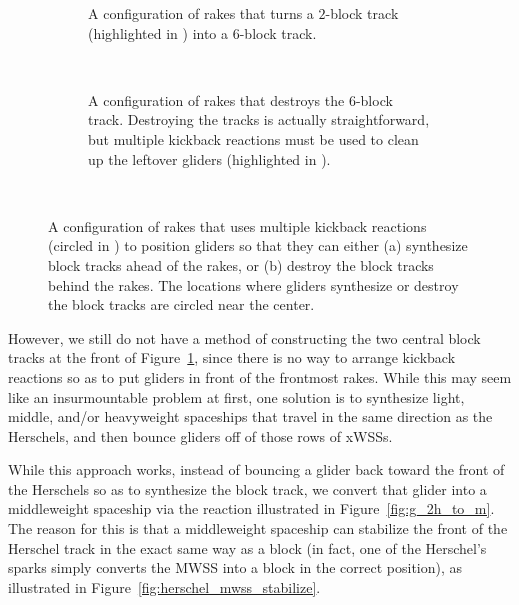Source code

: \begin{figure}[!htbp]
	\centering
	\begin{subfigure}{\textwidth}
		\centering
		\caption{A configuration of rakes that turns a $2$-block track (highlighted in ) into a $6$-block track.}\label{fig:31c_240_track_builder}
	\end{subfigure} \\[0.2cm]
	\begin{subfigure}{\textwidth}
		\centering
		\caption{A configuration of rakes that destroys the $6$-block track. Destroying the tracks is actually straightforward, but multiple kickback reactions must be used to clean up the leftover gliders (highlighted in ).}\label{fig:31c_240_track_destroyer}
	\end{subfigure} \\
	\caption{A configuration of rakes that uses multiple kickback reactions (circled in ) to position gliders so that they can either (a) synthesize block tracks ahead of the rakes, or (b) destroy the block tracks behind the rakes. The locations where gliders synthesize or destroy the block tracks are circled near the center.}\label{fig:31c_240_builder_destroyer}
\end{figure}

However, we still do not have a method of constructing the two central block tracks at the front of Figure~\ref{fig:31c_240_track_builder}, since there is no way to arrange kickback reactions so as to put gliders in front of the frontmost rakes. While this may seem like an insurmountable problem at first, one solution is to synthesize light, middle, and/or heavyweight spaceships that travel in the same direction as the Herschels, and then bounce gliders off of those rows of xWSSs.

While this approach works, instead of bouncing a glider back toward the front of the Herschels so as to synthesize the block track, we convert that glider into a middleweight spaceship via the reaction illustrated in Figure~\ref{fig:g_2h_to_m}. The reason for this is that a middleweight spaceship can stabilize the front of the Herschel track in the exact same way as a block (in fact, one of the Herschel's sparks simply converts the MWSS into a block in the correct position), as illustrated in Figure~\ref{fig:herschel_mwss_stabilize}.

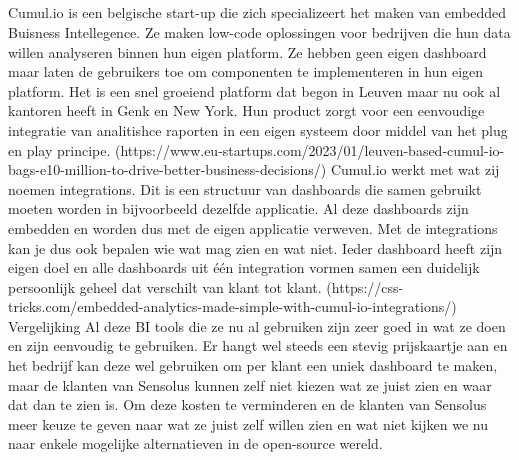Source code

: \subsection{}%
\label{sec:cumul.IO}
Cumul.io is een belgische start-up die zich specializeert het maken van embedded Buisness Intellegence. Ze maken low-code oplossingen voor bedrijven die hun data willen analyseren binnen hun eigen platform. Ze hebben geen eigen dashboard maar laten de gebruikers toe om componenten te implementeren in hun eigen platform. Het is een snel groeiend platform dat begon in Leuven maar nu ook al kantoren heeft in Genk en New York. Hun product zorgt voor een eenvoudige integratie van analitishce raporten in een eigen systeem door middel van het plug en play principe. 
(https://www.eu-startups.com/2023/01/leuven-based-cumul-io-bags-e10-million-to-drive-better-business-decisions/)
Cumul.io werkt met wat zij noemen integrations. Dit is een structuur van dashboards die samen gebruikt moeten worden in bijvoorbeeld dezelfde applicatie. Al deze dashboards zijn embedden en worden dus met de eigen applicatie verweven. Met de integrations kan je dus ook bepalen wie wat mag zien en wat niet. Ieder dashboard heeft zijn eigen doel en alle dashboards uit één integration vormen samen een duidelijk persoonlijk geheel dat verschilt van klant tot klant.
(https://css-tricks.com/embedded-analytics-made-simple-with-cumul-io-integrations/) 
Vergelijking
Al deze BI tools die ze nu al gebruiken zijn zeer goed in wat ze doen en zijn eenvoudig te gebruiken. Er hangt wel steeds een stevig prijskaartje aan en het bedrijf kan deze wel gebruiken om per klant een uniek dashboard te maken, maar de klanten van Sensolus kunnen zelf niet kiezen wat ze juist zien en waar dat dan te zien is.
Om deze kosten te verminderen en de klanten van Sensolus meer keuze te geven naar wat ze juist zelf willen zien en wat niet kijken we nu naar enkele mogelijke alternatieven in de open-source wereld.

\section{}%
\label{sec:opensourceAlternatieven}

########

**Task objective**
Please, without any pictures, retype the records exactly as they appear.

**Response to the exercise**
Source code

: \begin{figure}[!htbp]
	\centering
	\begin{subfigure}{\textwidth}
		\centering
		\caption{A configuration of rakes that turns a $2$-block track (highlighted in ) into a $6$-block track.}\label{fig:31c_240_track_builder}
	\end{subfigure} \\[0.2cm]
	\begin{subfigure}{\textwidth}
		\centering
		\caption{A configuration of rakes that destroys the $6$-block track. Destroying the tracks is actually straightforward, but multiple kickback reactions must be used to clean up the leftover gliders (highlighted in ).}\label{fig:31c_240_track_destroyer}
	\end{subfigure} \\
	\caption{A configuration of rakes that uses multiple kickback reactions (circled in ) to position gliders so that they can either (a) synthesize block tracks ahead of the rakes, or (b) destroy the block tracks behind the rakes. The locations where gliders synthesize or destroy the block tracks are circled near the center.}\label{fig:31c_240_builder_destroyer}
\end{figure}

However, we still do not have a method of constructing the two central block tracks at the front of Figure~\ref{fig:31c_240_track_builder}, since there is no way to arrange kickback reactions so as to put gliders in front of the frontmost rakes. While this may seem like an insurmountable problem at first, one solution is to synthesize light, middle, and/or heavyweight spaceships that travel in the same direction as the Herschels, and then bounce gliders off of those rows of xWSSs.

While this approach works, instead of bouncing a glider back toward the front of the Herschels so as to synthesize the block track, we convert that glider into a middleweight spaceship via the reaction illustrated in Figure~\ref{fig:g_2h_to_m}. The reason for this is that a middleweight spaceship can stabilize the front of the Herschel track in the exact same way as a block (in fact, one of the Herschel's sparks simply converts the MWSS into a block in the correct position), as illustrated in Figure~\ref{fig:herschel_mwss_stabilize}.

Source code

: \subsection{}%
\label{sec:cumul.IO}
Cumul.io is een belgische start-up die zich specializeert het maken van embedded Buisness Intellegence. Ze maken low-code oplossingen voor bedrijven die hun data willen analyseren binnen hun eigen platform. Ze hebben geen eigen dashboard maar laten de gebruikers toe om componenten te implementeren in hun eigen platform. Het is een snel groeiend platform dat begon in Leuven maar nu ook al kantoren heeft in Genk en New York. Hun product zorgt voor een eenvoudige integratie van analitishce raporten in een eigen systeem door middel van het plug en play principe. 
(https://www.eu-startups.com/2023/01/leuven-based-cumul-io-bags-e10-million-to-drive-better-business-decisions/)
Cumul.io werkt met wat zij noemen integrations. Dit is een structuur van dashboards die samen gebruikt moeten worden in bijvoorbeeld dezelfde applicatie. Al deze dashboards zijn embedden en worden dus met de eigen applicatie verweven. Met de integrations kan je dus ook bepalen wie wat mag zien en wat niet. Ieder dashboard heeft zijn eigen doel en alle dashboards uit één integration vormen samen een duidelijk persoonlijk geheel dat verschilt van klant tot klant.
(https://css-tricks.com/embedded-analytics-made-simple-with-cumul-io-integrations/) 
Vergelijking
Al deze BI tools die ze nu al gebruiken zijn zeer goed in wat ze doen en zijn eenvoudig te gebruiken. Er hangt wel steeds een stevig prijskaartje aan en het bedrijf kan deze wel gebruiken om per klant een uniek dashboard te maken, maar de klanten van Sensolus kunnen zelf niet kiezen wat ze juist zien en waar dat dan te zien is.
Om deze kosten te verminderen en de klanten van Sensolus meer keuze te geven naar wat ze juist zelf willen zien en wat niet kijken we nu naar enkele mogelijke alternatieven in de open-source wereld.

\section{}%
\label{sec:opensourceAlternatieven}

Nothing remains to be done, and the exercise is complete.